How many lines below include the string "Godot"? State the number alone.

START Records to process

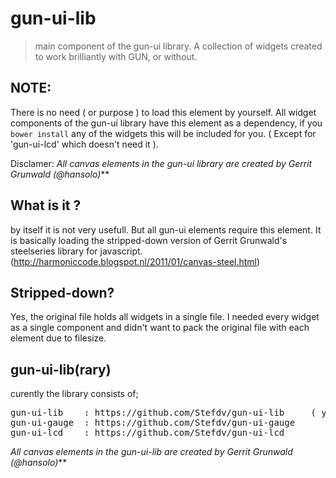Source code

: gun-ui-lib
==========
> main component of the gun-ui library.
> A collection of widgets created to work brilliantly with GUN, or without.

## NOTE: 
There is no need ( or purpose ) to load this element by yourself. All widget components of the gun-ui library have this element as a dependency, if you  `bower install` any of the widgets this will be included for you. ( Except for 'gun-ui-lcd' which doesn't need it ).

Disclamer:
_All canvas elements in the gun-ui library are created by Gerrit Grunwald (@hansolo)_**

## What is it ?
by itself it is not very usefull. But all gun-ui elements require this element. It is basically loading the stripped-down version of Gerrit Grunwald's steelseries library for javascript. (http://harmoniccode.blogspot.nl/2011/01/canvas-steel.html)

## Stripped-down?
Yes, the original file holds all widgets in a single file. I needed every widget as a single component and didn't want to pack the original file with each element due to filesize.

## gun-ui-lib(rary)
curently the library consists of;
<pre>
gun-ui-lib    : https://github.com/Stefdv/gun-ui-lib     ( your already here )
gun-ui-gauge  : https://github.com/Stefdv/gun-ui-gauge
gun-ui-lcd    : https://github.com/Stefdv/gun-ui-lcd
</pre>

_All canvas elements in the gun-ui-lib are created by Gerrit Grunwald (@hansolo)_**
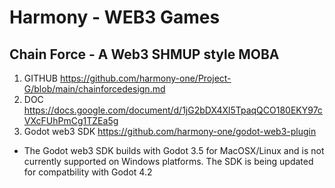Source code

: # Harmony - WEB3 Games


## Chain Force - A Web3 SHMUP style MOBA 

1. GITHUB https://github.com/harmony-one/Project-G/blob/main/chainforcedesign.md
2. DOC https://docs.google.com/document/d/1jG2bDX4Xl5TpaqQCO180EKY97cVXcFUhPmCg1TZEa5g
3. Godot web3 SDK https://github.com/harmony-one/godot-web3-plugin 
* The Godot web3 SDK builds with Godot 3.5 for MacOSX/Linux and is not currently supported on Windows platforms. The SDK is being updated for compatbility with Godot 4.2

END Records to process

### Response to this task:
2